Malgré ses bonnes intentions, la Commission européenne rate l'occasion de défendre une véritable priorité au logiciel libre
Communiqué de presse : le 17 juin 2026
Le 3 juin 2026, la Commission européenne a publié son Tech Sovereignty Package (un ensemble de textes pour « la souveraineté technologique européenne »). Celui-ci inclut notamment un volet « stratégie open source ». Si, sur un certain nombre de points, la Commission dresse un état des lieux assez juste des enjeux et des freins à lever pour permettre une démocratisation des logiciels libres, notamment par une prise en compte de leurs « écosystèmes », elle ne semble malheureusement pas prête à en tirer les conclusions nécessaires, se refusant de défendre un véritable principe normatif de priorité au logiciel libre et aux formats ouverts dans le secteur public.
Le Tech Sovereignty Package consiste en un ensemble de textes et de mesures, un « paquet », pour renforcer « la souveraineté technologique européenne ». Le logiciel libre est présenté par la Commission comme une des pierres angulaires de cet ensemble. Une stratégie spécifique « en matière d'open source » y est consacrée, en parallèle d'une proposition de règlement sur le développement de l’informatique en nuage et de l’intelligence artificielle (Cloud and AI Development Act, CADA), d'une proposition de règlement sur les semi-conducteurs et d'une feuille de route stratégique pour la numérisation et l’IA dans le domaine de l’énergie.
Communication de la Commission sur « la souveraineté technologique européenne »

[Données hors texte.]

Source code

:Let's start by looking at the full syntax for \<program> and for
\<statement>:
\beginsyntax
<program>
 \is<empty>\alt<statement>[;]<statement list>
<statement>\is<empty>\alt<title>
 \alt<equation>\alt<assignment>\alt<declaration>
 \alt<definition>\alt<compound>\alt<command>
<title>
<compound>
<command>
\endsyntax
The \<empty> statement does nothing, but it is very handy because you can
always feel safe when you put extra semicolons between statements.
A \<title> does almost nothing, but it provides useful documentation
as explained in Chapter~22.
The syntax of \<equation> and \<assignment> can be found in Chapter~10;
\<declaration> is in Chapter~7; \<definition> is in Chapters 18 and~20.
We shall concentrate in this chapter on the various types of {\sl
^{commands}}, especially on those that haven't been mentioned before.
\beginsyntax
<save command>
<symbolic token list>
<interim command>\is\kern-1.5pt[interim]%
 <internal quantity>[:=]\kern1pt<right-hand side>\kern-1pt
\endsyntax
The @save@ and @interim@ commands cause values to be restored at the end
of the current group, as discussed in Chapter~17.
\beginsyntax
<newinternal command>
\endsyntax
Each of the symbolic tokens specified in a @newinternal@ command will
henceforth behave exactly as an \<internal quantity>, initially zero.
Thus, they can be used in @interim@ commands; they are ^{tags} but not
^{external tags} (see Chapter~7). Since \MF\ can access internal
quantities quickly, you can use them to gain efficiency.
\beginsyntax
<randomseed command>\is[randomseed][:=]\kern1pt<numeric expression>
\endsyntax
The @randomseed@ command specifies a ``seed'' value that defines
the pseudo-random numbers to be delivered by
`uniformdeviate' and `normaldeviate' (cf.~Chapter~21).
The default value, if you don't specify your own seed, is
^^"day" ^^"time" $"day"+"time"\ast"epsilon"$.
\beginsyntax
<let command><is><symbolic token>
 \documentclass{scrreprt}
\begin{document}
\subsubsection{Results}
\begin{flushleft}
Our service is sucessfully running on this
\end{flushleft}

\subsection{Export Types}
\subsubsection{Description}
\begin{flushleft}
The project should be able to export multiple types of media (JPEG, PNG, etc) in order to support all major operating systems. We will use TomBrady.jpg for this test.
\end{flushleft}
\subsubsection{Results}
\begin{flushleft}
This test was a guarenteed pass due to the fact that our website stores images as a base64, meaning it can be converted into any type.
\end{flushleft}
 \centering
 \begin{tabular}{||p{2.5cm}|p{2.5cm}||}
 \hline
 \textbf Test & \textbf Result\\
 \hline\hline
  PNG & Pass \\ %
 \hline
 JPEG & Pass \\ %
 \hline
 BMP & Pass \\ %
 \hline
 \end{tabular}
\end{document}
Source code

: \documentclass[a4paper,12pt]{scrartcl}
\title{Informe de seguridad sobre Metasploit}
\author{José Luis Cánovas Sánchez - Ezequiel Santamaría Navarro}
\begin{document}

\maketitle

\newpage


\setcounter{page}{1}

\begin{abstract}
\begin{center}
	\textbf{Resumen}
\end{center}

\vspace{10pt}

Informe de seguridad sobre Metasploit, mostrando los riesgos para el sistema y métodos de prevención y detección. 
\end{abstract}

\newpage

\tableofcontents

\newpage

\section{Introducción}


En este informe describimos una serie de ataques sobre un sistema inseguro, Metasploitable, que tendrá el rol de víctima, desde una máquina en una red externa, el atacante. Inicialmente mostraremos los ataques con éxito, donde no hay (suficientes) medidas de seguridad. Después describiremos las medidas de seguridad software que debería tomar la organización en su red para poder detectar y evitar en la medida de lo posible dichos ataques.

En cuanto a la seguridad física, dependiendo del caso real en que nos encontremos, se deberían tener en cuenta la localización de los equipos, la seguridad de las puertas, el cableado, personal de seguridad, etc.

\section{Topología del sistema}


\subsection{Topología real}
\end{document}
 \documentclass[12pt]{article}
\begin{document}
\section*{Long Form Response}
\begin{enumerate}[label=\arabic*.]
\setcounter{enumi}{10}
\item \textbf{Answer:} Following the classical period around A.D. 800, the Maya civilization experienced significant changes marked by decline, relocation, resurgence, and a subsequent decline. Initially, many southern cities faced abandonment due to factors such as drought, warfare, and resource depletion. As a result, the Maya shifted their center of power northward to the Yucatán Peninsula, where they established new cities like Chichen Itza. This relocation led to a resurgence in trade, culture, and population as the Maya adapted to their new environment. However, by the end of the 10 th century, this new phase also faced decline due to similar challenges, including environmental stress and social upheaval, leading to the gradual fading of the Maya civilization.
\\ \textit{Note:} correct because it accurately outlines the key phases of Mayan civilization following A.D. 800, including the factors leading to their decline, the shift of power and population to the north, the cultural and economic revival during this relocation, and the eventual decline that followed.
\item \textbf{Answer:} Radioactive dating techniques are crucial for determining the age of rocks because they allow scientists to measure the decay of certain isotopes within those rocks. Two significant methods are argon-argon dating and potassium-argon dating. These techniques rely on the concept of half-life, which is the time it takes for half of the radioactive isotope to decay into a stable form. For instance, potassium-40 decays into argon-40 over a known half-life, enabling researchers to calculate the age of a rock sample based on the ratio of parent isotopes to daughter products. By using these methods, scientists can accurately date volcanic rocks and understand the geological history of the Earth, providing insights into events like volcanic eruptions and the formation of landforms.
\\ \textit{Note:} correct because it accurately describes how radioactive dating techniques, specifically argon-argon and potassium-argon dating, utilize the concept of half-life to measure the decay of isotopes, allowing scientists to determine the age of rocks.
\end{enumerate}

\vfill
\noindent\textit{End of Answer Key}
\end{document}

Deux points de vigilance préalables
Avant même d'évoquer le contenu de la stratégie qu'entend déployer la Commission, le fait qu'il s'agit, justement, d'une « stratégie » plutôt que d'un projet de règlement est loin d'être anodin. Cela traduit de fait un niveau d'engagement politique plus restreint, une stratégie ne reflétant, in fine, que la vision de l'exécutif européen, alors que des actes législatifs ont vocation à poser des principes normatifs, engageant l'ensemble des institutions européennes et les États membres.
La communication de la Commission développe une approche de la « souveraineté technologique » très centrée sur des considérations géographiques, c'est-à-dire une opposition entre l'Union européenne (UE) et le reste du monde. L'enjeu est ainsi souvent essentiellement présenté comme la dépendance à des « fournisseurs hors-UE » et le logiciel libre comme une manière de développer des « solutions alternatives » en Europe. Plutôt que de parler de « souveraineté », notion parfois ambiguë, l'April privilège ainsi, depuis qu'elle se généralise, l'expression d'« autonomie stratégique » qui met davantage au cœur du sujet la considération essentielle du niveau de maîtrise et de confiance.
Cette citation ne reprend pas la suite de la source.